1- Main Task (2019 - 2021):

Systems will be asked to return results for *New unseen* queries annually as follows:
30 New queries in 2019, where all 30 queries will be evaluated and scored
20 New queries in 2020 and a set of 10 "common" queries from the progress subtask, where all 30 queries will be evaluated and scored
20 New queries in 2021, and a set of 10 "common" queries from the progress subtask where all 30 queries will be evaluated and scored

2- Progress Subtask (2019 - 2021):

Systems will be asked to return results for 20 Common (fixed) queries annually from 2019 to 2021 where evaluation schedule will be as follows:
Although systems submitted results for the 20 common queries, no evaluation for them was conducted in 2019. NIST just saved the runs for subsequent years.
NIST will evaluate and score subset of 10 out of the 20 common queries submitted in 2019 AND 2020 to allow comparison of performance between the two years.
NIST will evaluate and score the other 10 subset out of the 20 common queries submitted in 2019, 2020 AND 2021 to allow comparison of performance across the three years.

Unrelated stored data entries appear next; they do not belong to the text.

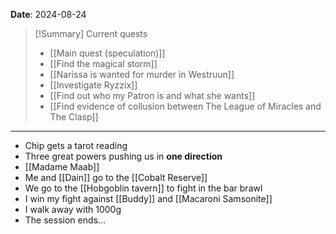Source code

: **Date**: 2024-08-24

> [!Summary] Current quests
> - [[Main quest (speculation)]]
> - [[Find the magical storm]]
> - [[Narissa is wanted for murder in Westruun]]
> - [[Investigate Ryzzix]]
> - [[Find out who my Patron is and what she wants]]
> - [[Find evidence of collusion between The League of Miracles and The Clasp]]

---
- Chip gets a tarot reading
- Three great powers pushing us in **one direction**
- [[Madame Maab]]
- Me and [[Dain]] go to the [[Cobalt Reserve]]
- We go to the [[Hobgoblin tavern]] to fight in the bar brawl
- I win my fight against [[Buddy]] and [[Macaroni Samsonite]]
- I walk away with 1000g
- The session ends...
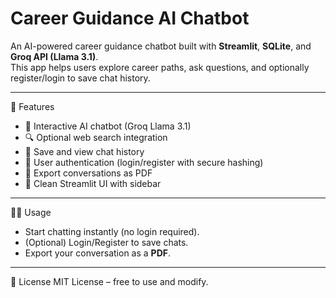 # Career Guidance AI Chatbot  

An AI-powered career guidance chatbot built with **Streamlit**, **SQLite**, and **Groq API (Llama 3.1)**.  
This app helps users explore career paths, ask questions, and optionally register/login to save chat history.  

---

🚀 Features
- 💬 Interactive AI chatbot (Groq Llama 3.1)  
- 🔍 Optional web search integration  
- 📝 Save and view chat history  
- 👤 User authentication (login/register with secure hashing)  
- 📄 Export conversations as PDF  
- 🎨 Clean Streamlit UI with sidebar  

---

🧑‍💻 Usage
- Start chatting instantly (no login required).  
- (Optional) Login/Register to save chats.  
- Export your conversation as a **PDF**.  

---

📜 License
MIT License – free to use and modify.  
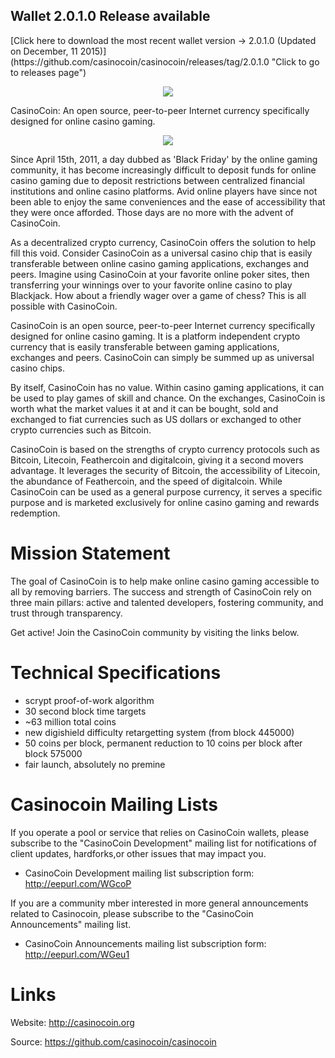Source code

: <h2>Wallet 2.0.1.0 Release available</h2>
[Click here to download the most recent wallet version -> 2.0.1.0 (Updated on December, 11 2015)](https://github.com/casinocoin/casinocoin/releases/tag/2.0.1.0 "Click to go to releases page")

<p align="center"><img src="https://raw.github.com/transcoder/CasinoCoin/master/src/qt/res/images/logo.png" /></p>

CasinoCoin: An open source, peer-to-peer Internet currency specifically designed for online casino gaming.

<p align="center"><img src="https://raw.github.com/transcoder/CasinoCoin/master/src/qt/res/images/casinocoin-coin.png" /></p>

Since April 15th, 2011, a day dubbed as 'Black Friday' by the online gaming community, it has become increasingly difficult to deposit funds for online casino gaming due to deposit restrictions between centralized financial institutions and online casino platforms. Avid online players have since not been able to enjoy the same conveniences and the ease of accessibility that they were once afforded. Those days are no more with the advent of CasinoCoin.

As a decentralized crypto currency, CasinoCoin offers the solution to help fill this void. Consider CasinoCoin as a universal casino chip that is easily transferable between online casino gaming applications, exchanges and peers. Imagine using CasinoCoin at your favorite online poker sites, then transferring your winnings over to your favorite online casino to play Blackjack. How about a friendly wager over a game of chess? This is all possible with CasinoCoin.

CasinoCoin is an open source, peer-to-peer Internet currency specifically designed for online casino gaming. It is a platform independent crypto currency that is easily transferable between gaming applications, exchanges and peers. CasinoCoin can simply be summed up as universal casino chips.

By itself, CasinoCoin has no value. Within casino gaming applications, it can be used to play games of skill and chance. On the exchanges, CasinoCoin is worth what the market values it at and it can be bought, sold and exchanged to fiat currencies such as US dollars or exchanged to other crypto currencies such as Bitcoin.

CasinoCoin is based on the strengths of crypto currency protocols such as Bitcoin, Litecoin, Feathercoin and digitalcoin, giving it a second movers advantage. It leverages the security of Bitcoin, the accessibility of Litecoin, the abundance of Feathercoin, and the speed of digitalcoin. While CasinoCoin can be used as a general purpose currency, it serves a specific purpose and is marketed exclusively for online casino gaming and rewards redemption.


Mission Statement
=================

The goal of CasinoCoin is to help make online casino gaming accessible to all by removing barriers. The success and strength of CasinoCoin rely on three main pillars: active and talented developers, fostering community, and trust through transparency. 


Get active! Join the CasinoCoin community by visiting the links below.



Technical Specifications
========================

 - scrypt proof-of-work algorithm
 - 30 second block time targets
 - ~63 million total coins
 - new digishield difficulty retargetting system (from block 445000) 
 - 50 coins per block, permanent reduction to 10 coins per block after block 575000
 - fair launch, absolutely no premine

Casinocoin Mailing Lists
========================

If you operate a pool or service that relies on CasinoCoin wallets, please subscribe to the "CasinoCoin Development" mailing list for notifications of client updates, hardforks,or other issues that may impact you.

 - CasinoCoin Development mailing list subscription form: http://eepurl.com/WGcoP

If you are a community mber interested in more general announcements related to Casinocoin, please subscribe to the "CasinoCoin Announcements" mailing list.

 - CasinoCoin Announcements mailing list subscription form: http://eepurl.com/WGeu1



Links
======

Website: http://casinocoin.org

Source: https://github.com/casinocoin/casinocoin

Given the above schedule of query distribution from 2019 to 2021, in total systems plan for results submission is as follows:
50 (30 New + 20 common) queries in 2019 (PAST)
40 (20 New + 20 common) queries in 2020 (Current Year)
40 (20 New + 20 common) queries in 2021

Data Resources

The testing dataset
Vimeo Creative Commons Collection (V3C1) is 7475 videos (1.3 TB, 1000 total hours) with mean video duration of 8 min and total 1,082,659 video segments.
The master shot reference and an associated readme file are available for downloaded.
Speech transcripts for the V3C1 dataset are also available online from this github repository generated using the public Google Cloud Speech-to-Text API.

The development dataset

2016-2018 Internet Archive (IACC.3) dataset (Used by the Ad-hoc Video Search (AVS) task) of 4593 Internet Archive videos (144GB, 600 total hours) using videos with durations between 6.5min and 9.5min. See the information provided here for download instructions and past ground truth.
2013-2015 (Internet Archive IACC.2.A, IACC.2.B, and IACC.2.C datasets) used by the Semantic Indexing task each containing about 200 h drawn from the IACC.2 collection using videos with durations ranging from 10s to 6.4 min. These datasets can be downloaded; see the information provided here
2010-2012 (Internet Archive IACC.1.tv10.training, IACC.1.A, IACC.1.B, and IACC.1.C datasets) used by the Semantic Indexing task each containing about 200 h drawn from the IACC.1 collection using videos with durations ranging from 10s to just longer than 3.5 min. These datasets can be downloaded; see the information provided here
Examples of previous years' Ad-hoc queries are available:
2016 Queries
2017 Queries
2018 Queries
2019 Queries
All past years' ground truth data are available from our past data webpage

Previous collaborative annotations:
The results of past collaborative annotations on Sound and Vision as well as Internet Archive videos from 2007-2013 are available for use in system development.
Sharing of components:
- The common organization, exchange formats and associated tools will be proposed for the sharing of elements among the interested TRECVID Ad-hoc participants. More information will be made available on a dedicated wiki, which will be accessible to TRECVID active participants.
- The Centre for Research and Technology Hellas (ITI-CERTH) team shared their concept detection scores for the IACC.3 dataset
- Frame-level CNN features for IACC.3 dataset are available by RUCMM team here
- A set of classification results, features and high-level analysis of the V3C1 dataset were generated and provided by Klagenfurt University and University of Basel.

Participation types

There will be 3 types of participation:

Participation by submitting only automatic runs for TRECVID evaluation
Participation by submitting only automatic runs for TRECVID evaluation and by using an interactive system during the next VBS (Video Browser Showdown)
Participation by using only interactive system during the next VBS (Video Browser Showdown)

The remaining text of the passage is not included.